The A.V. Club: Between Composed and The List, you’ve spent the last couple of years looking back at your past. Is it just a coincidence that those two things happened at the same time?
Rosanne Cash: You know, I didn’t think that objectively about it, but if there is a coincidence, I think it’s just a matter of age. I had a serious health scare. Looking at your mortality makes you start to feel urgent about the things you want to complete. And I started thinking about The List and about finishing the memoir after the brain surgery.
AVC: In your account of the making of your 1990 album Interiors, you mention tacking up a sign over the entrance to the recording studio reading “Abandon All Thought, Ye Who Enter Here.” That sort of intuitive approach seems as if it would be antithetical to the self-analytical process of writing a memoir.
RC: Well, that’s an interesting notion. I think I was more interested in the intuitive approach to recording than I probably was in writing those songs. Because I think it’s equal parts intuitive approach, inspiration, and discipline. Like I called it in the book, that watchmaker’s attention to detail. In some ways, it’s the same thing for prose. It’s not that different of an approach. It’s not as if you change jobs, really; you just change media, from watercolors to oils or something. So I think the balance between those two, being open to the inspiration but having enough refined skills that you can support it, they’re both important.
AVC: How does the process of writing songs and writing prose differ for you?
RC: I guess in songwriting, it happens in more episodic spurts. Like an idea might just be rolling around for a while; you might get a verse, you might get a chorus, you might get a melody, and then it kind of unfolds until you’re ready to sit down and flesh it out. With prose, that doesn’t happen as much; it requires me to sit down and look at the blank page for a while.
AVC: You’ve talked about keeping track of song ideas on your iPhone, recording little bits of melody that pop into your head.
RC: Yeah, and a notepad right by my bed. I have thousands of half-filled notepads scattered around my house.

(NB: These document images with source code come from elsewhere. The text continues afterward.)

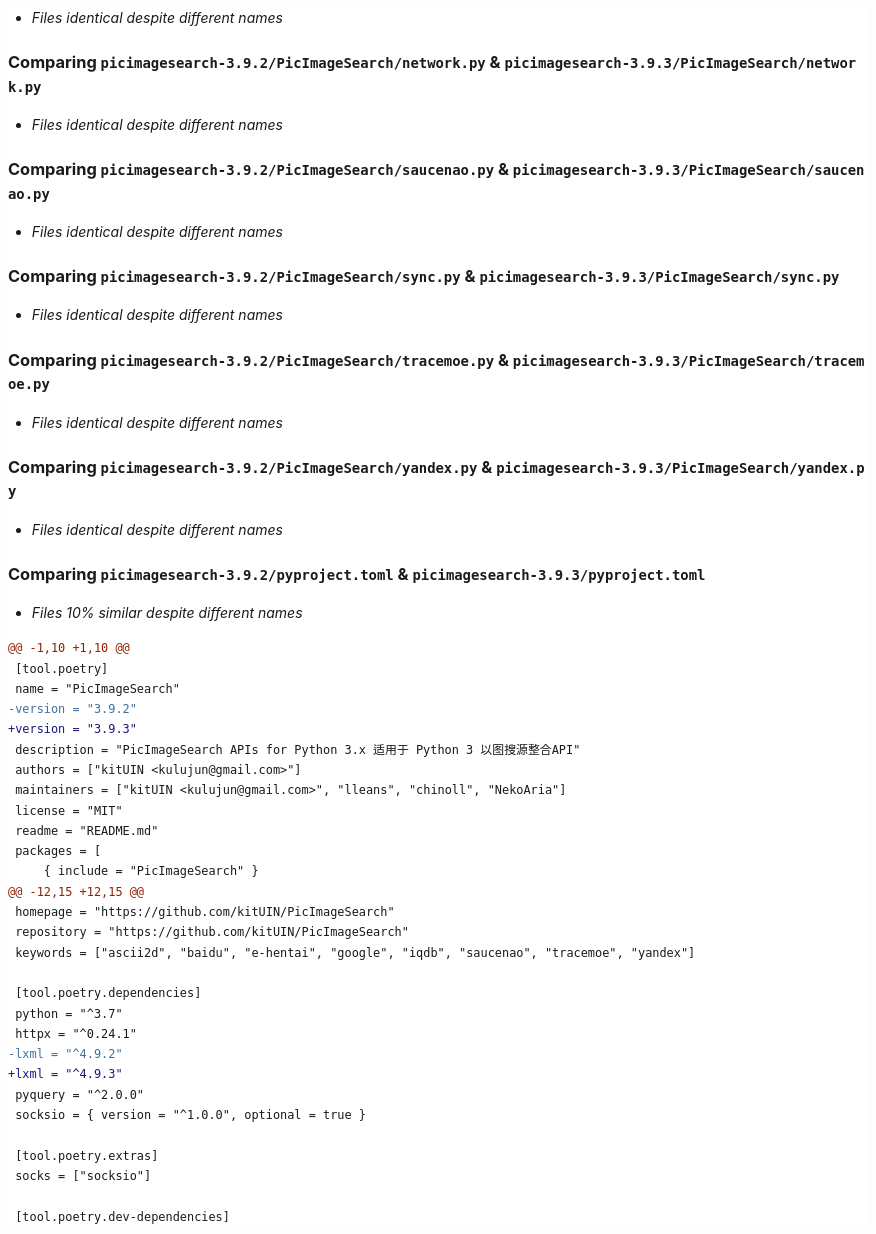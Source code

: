  * *Files identical despite different names*

### Comparing `picimagesearch-3.9.2/PicImageSearch/network.py` & `picimagesearch-3.9.3/PicImageSearch/network.py`

 * *Files identical despite different names*

### Comparing `picimagesearch-3.9.2/PicImageSearch/saucenao.py` & `picimagesearch-3.9.3/PicImageSearch/saucenao.py`

 * *Files identical despite different names*

### Comparing `picimagesearch-3.9.2/PicImageSearch/sync.py` & `picimagesearch-3.9.3/PicImageSearch/sync.py`

 * *Files identical despite different names*

### Comparing `picimagesearch-3.9.2/PicImageSearch/tracemoe.py` & `picimagesearch-3.9.3/PicImageSearch/tracemoe.py`

 * *Files identical despite different names*

### Comparing `picimagesearch-3.9.2/PicImageSearch/yandex.py` & `picimagesearch-3.9.3/PicImageSearch/yandex.py`

 * *Files identical despite different names*

### Comparing `picimagesearch-3.9.2/pyproject.toml` & `picimagesearch-3.9.3/pyproject.toml`

 * *Files 10% similar despite different names*

```diff
@@ -1,10 +1,10 @@
 [tool.poetry]
 name = "PicImageSearch"
-version = "3.9.2"
+version = "3.9.3"
 description = "PicImageSearch APIs for Python 3.x 适用于 Python 3 以图搜源整合API"
 authors = ["kitUIN <kulujun@gmail.com>"]
 maintainers = ["kitUIN <kulujun@gmail.com>", "lleans", "chinoll", "NekoAria"]
 license = "MIT"
 readme = "README.md"
 packages = [
     { include = "PicImageSearch" }
@@ -12,15 +12,15 @@
 homepage = "https://github.com/kitUIN/PicImageSearch"
 repository = "https://github.com/kitUIN/PicImageSearch"
 keywords = ["ascii2d", "baidu", "e-hentai", "google", "iqdb", "saucenao", "tracemoe", "yandex"]
 
 [tool.poetry.dependencies]
 python = "^3.7"
 httpx = "^0.24.1"
-lxml = "^4.9.2"
+lxml = "^4.9.3"
 pyquery = "^2.0.0"
 socksio = { version = "^1.0.0", optional = true }
 
 [tool.poetry.extras]
 socks = ["socksio"]
 
 [tool.poetry.dev-dependencies]
```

AVC: So when it comes time to make a new record or write a new song, are you going through those notebooks and looking for specific things?
RC: Oh, I wish I could say I was that organized. But you know, it’s ongoing, it’s like there’s not a clean demarcation between the rest of my life and that, and particularly because I have children and my house is always busy. It’s catch-as-catch-can sometimes, as far as writing time. I mean, certainly I have gone back through my old files and looked at old lyrics to get ideas if I feel kind of dried-up. That’s why I save them.
AVC: You write in the book about going back to a seventh-grade writing project and extracting the line “the lonely road is a bodyguard” for “Sleeping In Paris,” off your 1993 album The Wheel. You end up closing the memoir with that line as well.
RC: Yeah, well, that was a special, special case. Otherwise, I’ve never gone that far back for a line. [Laughs]
AVC: Comparing the accounts of recording sessions in Composed with your entries for the New York Times blog “Measure For Measure,” where you dissect the songwriting process in minute detail—the book isn’t nearly so specific about the process. You describe the circumstances surrounding each record, but rarely go into detail about a specific song.
RC: Well, the blog was meant to be more academic. When they asked me to start writing that, that’s how they approached it. I didn’t want my memoir to get too pedantic, you know. It was still part of a larger life. I thought I would lose readers if I got too academic about songwriting.
AVC: It’s not one of those set-the-record-straight memoirs.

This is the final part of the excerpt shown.